*** Begin section ***
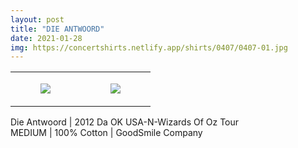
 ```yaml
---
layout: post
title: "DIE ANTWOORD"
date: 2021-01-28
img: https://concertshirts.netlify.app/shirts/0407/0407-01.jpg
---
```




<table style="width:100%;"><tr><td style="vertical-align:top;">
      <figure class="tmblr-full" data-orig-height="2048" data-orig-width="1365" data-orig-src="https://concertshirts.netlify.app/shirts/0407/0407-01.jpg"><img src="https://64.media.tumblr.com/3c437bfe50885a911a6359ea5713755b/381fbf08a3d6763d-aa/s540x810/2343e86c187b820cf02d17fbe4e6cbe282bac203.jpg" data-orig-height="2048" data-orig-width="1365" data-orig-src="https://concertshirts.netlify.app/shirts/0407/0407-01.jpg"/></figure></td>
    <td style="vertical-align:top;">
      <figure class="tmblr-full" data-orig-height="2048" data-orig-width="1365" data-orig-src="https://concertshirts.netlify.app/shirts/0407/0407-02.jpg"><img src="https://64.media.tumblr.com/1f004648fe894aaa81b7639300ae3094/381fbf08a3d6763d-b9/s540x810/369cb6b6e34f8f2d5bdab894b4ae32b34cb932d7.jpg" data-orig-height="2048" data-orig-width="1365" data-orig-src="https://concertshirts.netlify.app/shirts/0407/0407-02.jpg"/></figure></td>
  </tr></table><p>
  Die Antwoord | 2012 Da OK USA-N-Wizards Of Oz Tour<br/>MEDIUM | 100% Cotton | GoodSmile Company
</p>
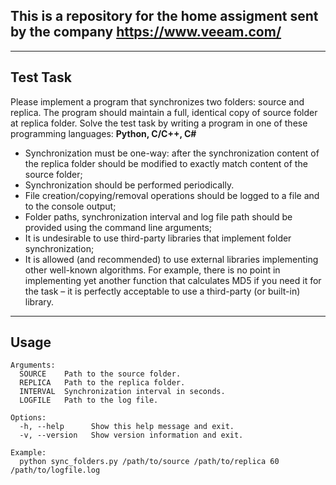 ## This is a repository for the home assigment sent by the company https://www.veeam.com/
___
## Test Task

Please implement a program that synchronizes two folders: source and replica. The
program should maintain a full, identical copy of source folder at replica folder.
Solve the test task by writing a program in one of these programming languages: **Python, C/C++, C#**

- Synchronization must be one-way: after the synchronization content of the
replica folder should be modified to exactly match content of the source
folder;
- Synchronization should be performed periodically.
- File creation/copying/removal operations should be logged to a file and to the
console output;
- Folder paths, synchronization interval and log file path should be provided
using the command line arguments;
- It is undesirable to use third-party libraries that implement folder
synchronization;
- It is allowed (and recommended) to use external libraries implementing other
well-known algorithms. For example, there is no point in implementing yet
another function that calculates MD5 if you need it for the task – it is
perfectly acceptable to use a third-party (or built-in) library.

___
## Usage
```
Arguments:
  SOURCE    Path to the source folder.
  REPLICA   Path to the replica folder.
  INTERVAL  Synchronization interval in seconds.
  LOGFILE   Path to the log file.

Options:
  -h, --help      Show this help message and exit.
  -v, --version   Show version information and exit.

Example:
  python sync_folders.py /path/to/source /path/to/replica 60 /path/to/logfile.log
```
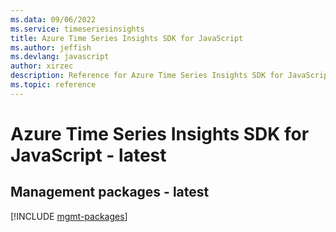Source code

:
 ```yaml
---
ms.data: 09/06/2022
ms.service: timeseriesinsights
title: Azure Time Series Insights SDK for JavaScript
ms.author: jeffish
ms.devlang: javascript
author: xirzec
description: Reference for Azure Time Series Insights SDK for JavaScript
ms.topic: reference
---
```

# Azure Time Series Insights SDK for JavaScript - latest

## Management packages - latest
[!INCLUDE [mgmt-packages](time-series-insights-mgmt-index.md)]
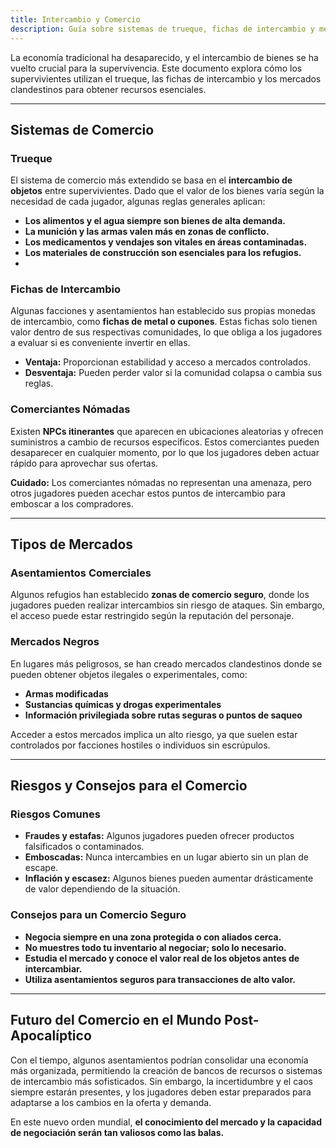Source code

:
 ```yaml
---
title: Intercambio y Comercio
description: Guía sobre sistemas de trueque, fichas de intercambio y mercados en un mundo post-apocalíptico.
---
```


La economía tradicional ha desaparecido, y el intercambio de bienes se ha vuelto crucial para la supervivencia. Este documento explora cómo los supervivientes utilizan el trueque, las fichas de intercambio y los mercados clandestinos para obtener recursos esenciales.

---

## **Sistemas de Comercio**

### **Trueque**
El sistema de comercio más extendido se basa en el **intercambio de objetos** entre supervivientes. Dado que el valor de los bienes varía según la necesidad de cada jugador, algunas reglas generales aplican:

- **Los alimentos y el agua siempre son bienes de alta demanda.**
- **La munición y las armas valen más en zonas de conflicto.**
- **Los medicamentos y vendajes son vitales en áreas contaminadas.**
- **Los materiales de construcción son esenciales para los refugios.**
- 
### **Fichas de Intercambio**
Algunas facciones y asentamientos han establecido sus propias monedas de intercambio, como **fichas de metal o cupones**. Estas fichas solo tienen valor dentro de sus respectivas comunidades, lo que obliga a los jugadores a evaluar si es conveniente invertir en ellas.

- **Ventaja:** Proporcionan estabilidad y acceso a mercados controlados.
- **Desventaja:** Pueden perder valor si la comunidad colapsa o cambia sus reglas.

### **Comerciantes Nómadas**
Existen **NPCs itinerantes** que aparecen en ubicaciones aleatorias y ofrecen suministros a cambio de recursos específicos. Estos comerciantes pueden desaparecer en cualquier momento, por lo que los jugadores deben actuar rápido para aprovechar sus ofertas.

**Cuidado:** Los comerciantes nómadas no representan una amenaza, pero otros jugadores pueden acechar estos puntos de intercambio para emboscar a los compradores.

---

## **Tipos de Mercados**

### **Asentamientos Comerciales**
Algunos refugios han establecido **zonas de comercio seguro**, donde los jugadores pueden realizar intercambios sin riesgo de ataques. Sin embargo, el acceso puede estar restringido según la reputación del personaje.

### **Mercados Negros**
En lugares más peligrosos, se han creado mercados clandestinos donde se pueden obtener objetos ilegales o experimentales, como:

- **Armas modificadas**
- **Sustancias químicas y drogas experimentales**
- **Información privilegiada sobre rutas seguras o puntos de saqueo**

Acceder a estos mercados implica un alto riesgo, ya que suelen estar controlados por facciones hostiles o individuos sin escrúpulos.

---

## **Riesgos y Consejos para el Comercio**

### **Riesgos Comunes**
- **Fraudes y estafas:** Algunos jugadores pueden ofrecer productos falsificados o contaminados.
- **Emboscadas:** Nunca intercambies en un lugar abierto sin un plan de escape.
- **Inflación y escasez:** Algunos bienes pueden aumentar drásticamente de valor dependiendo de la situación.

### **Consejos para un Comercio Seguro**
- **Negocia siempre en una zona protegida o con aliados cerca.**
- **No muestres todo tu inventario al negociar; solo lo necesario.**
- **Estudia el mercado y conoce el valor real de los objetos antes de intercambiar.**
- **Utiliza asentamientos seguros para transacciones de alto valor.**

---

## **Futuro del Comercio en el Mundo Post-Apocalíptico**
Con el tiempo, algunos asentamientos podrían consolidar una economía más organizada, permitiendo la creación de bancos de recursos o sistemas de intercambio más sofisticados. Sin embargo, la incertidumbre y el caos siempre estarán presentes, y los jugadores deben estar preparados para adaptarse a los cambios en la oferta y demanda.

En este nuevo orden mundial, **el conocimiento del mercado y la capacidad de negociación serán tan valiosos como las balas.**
*** End section ***
# Work order:
Reply with one number: the count of lines in the entries that include the word "refugios".

# Exercise response:
2